(Information supplied Opens)
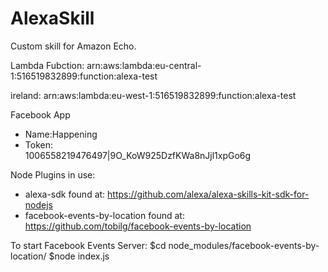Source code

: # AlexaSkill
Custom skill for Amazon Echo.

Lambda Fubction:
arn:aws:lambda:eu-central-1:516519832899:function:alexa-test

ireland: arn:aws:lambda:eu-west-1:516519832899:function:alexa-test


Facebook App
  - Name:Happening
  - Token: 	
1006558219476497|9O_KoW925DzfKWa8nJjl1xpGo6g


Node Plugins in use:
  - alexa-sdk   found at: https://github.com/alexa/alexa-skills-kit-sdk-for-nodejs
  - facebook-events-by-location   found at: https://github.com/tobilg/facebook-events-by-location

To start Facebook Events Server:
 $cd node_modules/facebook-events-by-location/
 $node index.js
(Information supplied Closes)
▶ **Exercise goal**: Your answer must be the lines from the one containing "- Name:Happening" through the last line of the entries, copied exactly, with no other lines.

▶ **Response area**:
  - Name:Happening
  - Token: 	
1006558219476497|9O_KoW925DzfKWa8nJjl1xpGo6g


Node Plugins in use:
  - alexa-sdk   found at: https://github.com/alexa/alexa-skills-kit-sdk-for-nodejs
  - facebook-events-by-location   found at: https://github.com/tobilg/facebook-events-by-location

To start Facebook Events Server:
 $cd node_modules/facebook-events-by-location/
 $node index.js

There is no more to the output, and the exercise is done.